Facing the root behind the thing that sends us through the drive-through or into binge mode isn't easy. I started by paying attention to my feelings, something I tried so hard to ignore for so long. I mean who has time to deal with issues when the daily to do list is growing ever larger? Practically speaking, this looked like writing in a journal in the early morning as part of my morning routine. Sometimes, my writing came in the form of a prayer. Other times, I just needed to process some of the hurts I had ignored and find that I now live in a safer place and what soothed my sores in the past could be swapped out for something that would heal rather than cover. It became a mission to heal myself.
Next, I needed to replace a bunch of thoughts that were self defeating. I was the Queen of beating myself up. People used to address my confidence level with me, and I sort of just brushed it off. I constantly was telling myself I was fat, old, ugly, stupid, a loser, incapable, selfish, and on and on. When this becomes a regular thought pattern, it takes some time and concerted effort to change it. Enter YouTube. I found some positive people on YouTube; Marie Forleo, Brendan Burchard, Stefan James, Teri Savelle Foy, Jim Rohn, Tony Robbins and many more to leave less room for the negativity to flow. This was layer two of my morning routine.
Once my mind began shifting toward the positive, I knew I needed to prove to myself I could be disciplined. And, so I started a 10 minute exercise habit I measured by how many days per month I intentionally exercised for at least 10 minutes. I didn't judge the quality of the exercise, as long as I intentionally did something for 10 minutes, I put a sticker on my calendar as proof that I did it. The next month, I aimed for more days. Now, I exercise 3-5 days per week for about an hour each session. I lift weights like I never imagined I could, and either run on the treadmill or climb stairs. If you would have told me this would be true when I began, I probably would have quit from the word go. Something about seeing the progress on my calendar boosted my confidence. I began creating more and more goals for myself, and reaching those. I still fight negativity from time to time, but I cannot tell you the difference. So much more worth working out than merely looking cute. Although, I am starting to get a lot of compliments again which is just bonus material.
Finally, after about a year of this, I started seeing the value of improving my diet, and it has become an ongoing process, experimenting my way through finding my own blend of ingredients for a recipe for a healthy life. In the past, It was more like, "I'll try this, no this, no how about this." Now, I want to feel good for longer than 30 seconds. I will fully admit a snickers makes me feel good for 30 seconds, maybe even a minute. Food now truly is fuel for me to have energy throughout the day, no brain fog and better moods.
This all takes time folks.
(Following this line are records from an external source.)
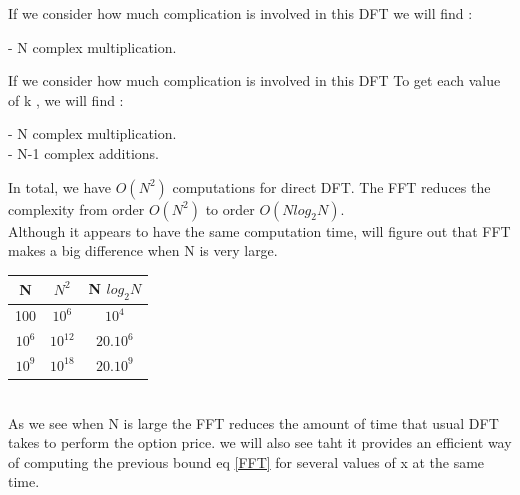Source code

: \documentclass[12pt]{report}
\begin{document}
If we consider how much complication is involved in this DFT we will find :

- N complex multiplication.



If we consider how much complication is involved in this DFT To get each value of k , we will find :

- N complex multiplication.\\
- N-1 complex additions. 


In total, we have $O(N^2)$ computations for direct DFT. The FFT reduces the complexity from order  $O(N^2)$ to order $O(N log_2N)$.\\
 Although it appears to  have the same computation time, will figure out that FFT makes  a big difference when N is very large.
 \\

 \begin{tabular}{||c c c ||} 
 \hline
N & $N^2$ & N $log_2 N$ \\ [0.5ex] 
 \hline\hline
 100 & $10^6$ & $10^4$ \\ 
 \hline
 $10^6$ & $10^{12}$ & $20.10^6$ \\
 \hline
 $10^9$ & $10^{18}$ & $20.10^9$  \\
 \hline
 
\end{tabular}
\\


 As we see when N is large the FFT reduces the amount of time that usual DFT takes to perform the option price. we will also see taht it provides an efficient way of computing the previous bound eq \eqref{FFT} for several values of x at the same time.

 
\end{document}
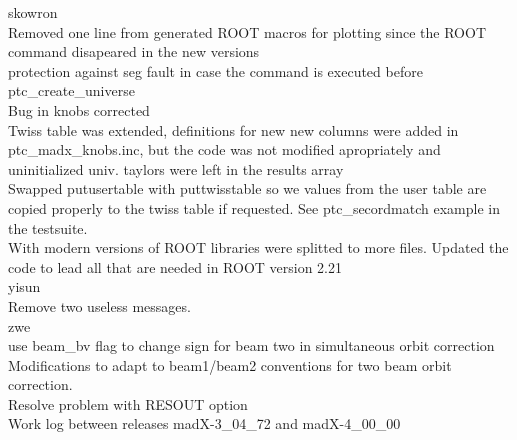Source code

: skowron \\ 
Removed one line from generated ROOT macros for plotting since the ROOT command disapeared in the new versions  \\ 
protection against seg fault in case the command is executed before ptc\_create\_universe  \\ 
Bug in knobs corrected  \\ 
Twiss table was extended, definitions for new new columns were added in ptc\_madx\_knobs.inc, but the code was not modified apropriately and uninitialized univ. taylors were left in the results array  \\ 
Swapped putusertable with puttwisstable so we values from the user table are copied properly to the twiss table if requested. See ptc\_secordmatch example in the testsuite.  \\ 
With modern versions of ROOT libraries were splitted to more files. Updated the code to lead all that are needed in ROOT version 2.21  \\ 
yisun \\ 
Remove two useless messages.  \\ 
zwe \\ 
 use beam\_bv flag to change sign for beam two in simultaneous orbit correction  \\ 
Modifications to adapt to beam1/beam2 conventions for two beam orbit correction.  \\ 
Resolve problem with RESOUT option 
\\

Work log between releases madX-3\_04\_72 and madX-4\_00\_00 

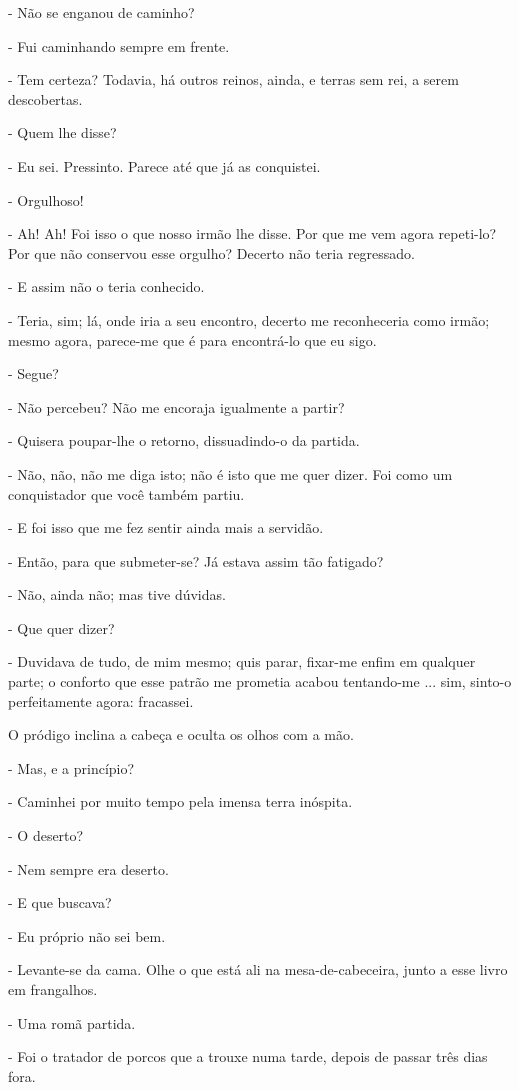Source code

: - Não se enganou de caminho?

- Fui caminhando sempre em frente.

- Tem certeza? Todavia, há outros reinos, ainda, e terras sem rei, a
serem descobertas.

- Quem lhe disse?

- Eu sei. Pressinto. Parece até que já as conquistei.

- Orgulhoso!

- Ah! Ah! Foi isso o que nosso irmão lhe disse. Por que me vem agora
repeti-lo? Por que não conservou esse orgulho? Decerto não teria
regressado.

- E assim não o teria conhecido.

- Teria, sim; lá, onde iria a seu encontro, decerto me reconheceria como
irmão; mesmo agora, parece-me que é para encontrá-lo que eu sigo.

- Segue?

- Não percebeu? Não me encoraja igualmente a partir?

- Quisera poupar-lhe o retorno, dissuadindo-o da partida.

- Não, não, não me diga isto; não é isto que me quer dizer. Foi como um
conquistador que você também partiu.

- E foi isso que me fez sentir ainda mais a servidão.

- Então, para que submeter-se? Já estava assim tão fatigado?

- Não, ainda não; mas tive dúvidas.

- Que quer dizer?

- Duvidava de tudo, de mim mesmo; quis parar, fixar-me enfim em qualquer
parte; o conforto que esse patrão me prometia acabou tentando-me ...
sim, sinto-o perfeitamente agora: fracassei.

O pródigo inclina a cabeça e oculta os olhos com a mão.

- Mas, e a princípio?

- Caminhei por muito tempo pela imensa terra inóspita.

- O deserto?

- Nem sempre era deserto.

- E que buscava?

- Eu próprio não sei bem.

- Levante-se da cama. Olhe o que está ali na mesa-de-cabeceira, junto a
esse livro em frangalhos.

- Uma romã partida.

- Foi o tratador de porcos que a trouxe numa tarde, depois de passar
três dias fora.

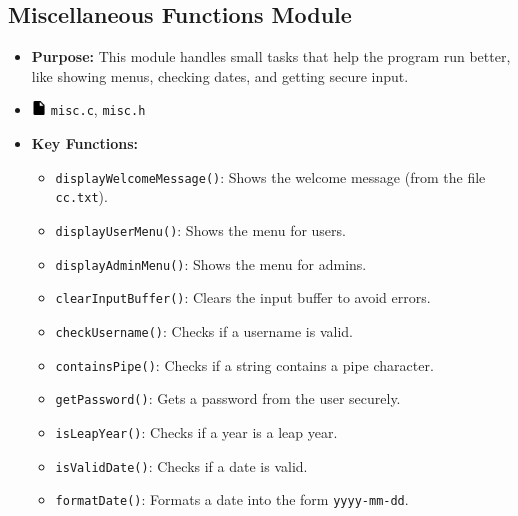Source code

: \documentclass[12pt,a4paper]{report}
\begin{document}
\subsection{Miscellaneous Functions Module}
\begin{itemize}
    \item \normalsize \textbf{Purpose:} This module handles small tasks that help the program run better, like showing menus, checking dates, and getting secure input.
    \item \normalsize \includegraphics[width=0.03\textwidth]{../resources/assets/images/file_icon.png} \texttt{misc.c}, \texttt{misc.h}
    \item \normalsize \textbf{Key Functions:}
    \begin{itemize}
        \item \texttt{displayWelcomeMessage()}: Shows the welcome message (from the file \texttt{cc.txt}).
        \item \texttt{displayUserMenu()}: Shows the menu for users.
        \item \texttt{displayAdminMenu()}: Shows the menu for admins.
        \item \texttt{clearInputBuffer()}: Clears the input buffer to avoid errors.
        \item \texttt{checkUsername()}: Checks if a username is valid.
        \item \texttt{containsPipe()}: Checks if a string contains a pipe character.
        \item \texttt{getPassword()}: Gets a password from the user securely.
        \item \texttt{isLeapYear()}: Checks if a year is a leap year.
        \item \texttt{isValidDate()}: Checks if a date is valid.
        \item \texttt{formatDate()}: Formats a date into the form \texttt{yyyy-mm-dd}.
    \end{itemize}
\end{itemize}
\end{document}
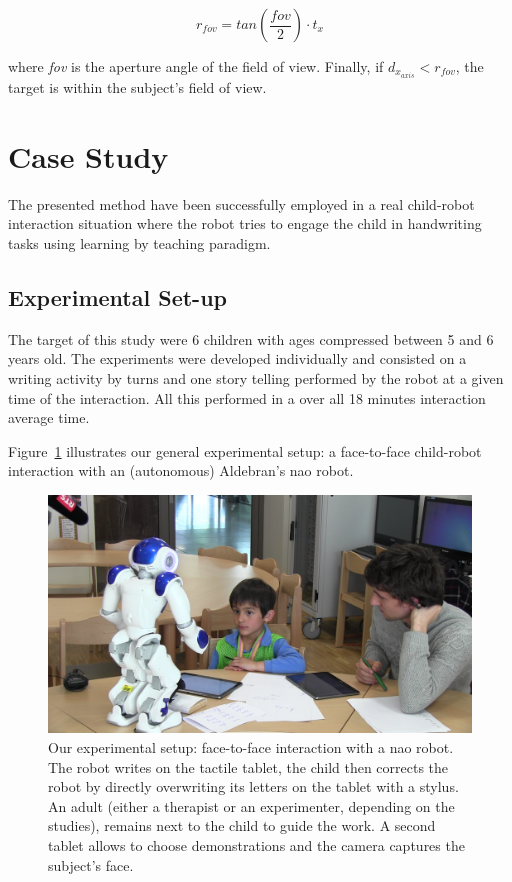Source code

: \documentclass{sig-alternate}
\begin{document}
\begin{equation}
r_{fov} = tan\left(\frac{fov}{2}\right) \cdot t_x
\label{eq:fovtf}
\end{equation}

where \textit{fov} is the aperture angle of the field of view. Finally, if $ d_{x_{axis}}<r_{fov} $, the target is within the subject's field of view.


\section{Case Study}
The presented method have been successfully employed in a real child-robot interaction situation where the robot tries to engage the child in handwriting tasks using learning by teaching paradigm.
\subsection{Experimental Set-up}

The target of this study were 6 children with ages compressed between 5 and 6 years old. The experiments were developed individually and consisted on a writing activity by turns and one story telling performed by the robot at a given time of the interaction. All this performed in a over all 18 minutes interaction average time.

Figure~\ref{fig:realSetup} illustrates our general experimental setup: a
face-to-face child-robot interaction with an (autonomous) Aldebran's {\sc nao}
robot.

\begin{figure}[h!]
    \centering
    \includegraphics[width=1\columnwidth]{realSetup}
    \caption{\small Our experimental setup: face-to-face interaction with a {\sc
            nao} robot.  The robot writes on the tactile tablet, the child then
            corrects the robot by directly overwriting its letters on the tablet
            with a stylus. An adult (either a therapist or an experimenter,
            depending on the studies), remains next to the child to guide the work. 
            A second tablet allows to choose demonstrations and the camera captures the subject's face.}
    \label{fig:realSetup}
\end{figure}
\end{document}
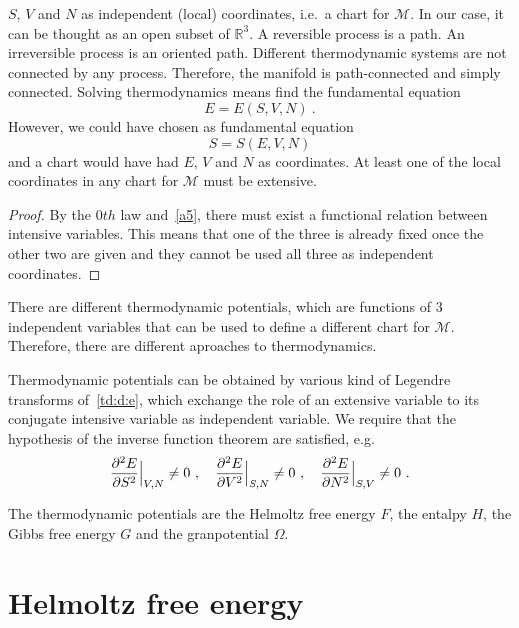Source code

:     $S$, $V$ and $N$ as independent (local) coordinates, i.e.~a chart for $\mathcal M$. In our case, it can be thought as an open subset of $\mathbb R^3$. A reversible process is a path. An irreversible process is an oriented path. Different thermodynamic systems are not connected by any process. Therefore, the manifold is path-connected and simply connected. Solving thermodynamics means find the fundamental equation 
    \begin{equation*}
        E = E(S, V, N) ~.
    \end{equation*}
    However, we could have chosen as fundamental equation 
    \begin{equation*}
        S = S(E, V, N) 
    \end{equation*}
    and a chart would have had $E$, $V$ and $N$ as coordinates. At least one of the local coordinates in any chart for $\mathcal M$ must be extensive. 
    \begin{proof}
        By the $0th$ law and~\eqref{a5}, there must exist a functional relation between intensive variables. This means that one of the three is already fixed once the other two are given and they cannot be used all three as independent coordinates.
    \end{proof}

    There are different thermodynamic potentials, which are functions of $3$ independent variables that can be used to define a different chart for $\mathcal M$. Therefore, there are different aproaches to thermodynamics.

    Thermodynamic potentials can be obtained by various kind of Legendre transforms of~\eqref{td:d:e}, which exchange the role of an extensive variable to its conjugate intensive variable as independent variable. We require that the hypothesis of the inverse function theorem are satisfied, e.g. 
    \begin{equation*}
        \frac{\partial^2 E}{\partial S^2} \Big \vert_{V,N} \neq 0 ~, \quad \frac{\partial^2 E}{\partial V^2} \Big \vert_{S,N} \neq 0 ~, \quad \frac{\partial^2 E}{\partial N^2} \Big \vert_{S, V} \neq 0 ~.
    \end{equation*}

    The thermodynamic potentials are the Helmoltz free energy $F$, the entalpy $H$, the Gibbs free energy $G$ and the granpotential $\Omega$.

\section{Helmoltz free energy}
And I think that's why it all boils down to being sick and tired of being sick and tired, and making a decision to become a fit person no matter how long it takes. Give yourself the gift of finding out what's triggering the taco fest, and deal with it. Take out the trash talk, and replace it with some positivity. Whatever the source, friends, YouTube Vids, affirmations, whatever it is that will help you get your eyes pointed somewhere positive, do it! Build some momentum in the form of small wins. You could use step counts, or minutes worked out, weight amounts lifted, speed increases, workout frequency or anything that lets you see progress especially while the scale adjusts to the new you. A quick note on this. I wear much smaller clothes now even though my weight loss isn't dramatic. Shifting sands still look good no matter what the scale has to say. Trust me. Just keep going.
Run your own experiment in order to discover how becoming fit fits into your life. Are you a morning person? Do you prefer to work out solo, with a friend or in a group? Seriously, just take one area at a time, maybe even a month at a time before making adjustments. Will it take longer, probably. Will it stick? You betcha.
I'm excited to see where this leg of my experiment will take me. Spark People's BLC challenge starts in about a week. This will be my I don't know how manyieth round, and each round my experiment has had a different focus. This time, I am definitely interested in finding the absolute best fuel plan for my body, getting stronger, and making sure my mental game is on point. I really need, in this hour, to focus on building more confidence. The funny thing about that is it walks hand in hand with fear. Trying things that scare you generally builds confidence. I've always wanted it to be the other way around, feel confident then do. BUT, that's not how it works, it's the total opposite. Try stuff, confidence follows. Yikes, here we go.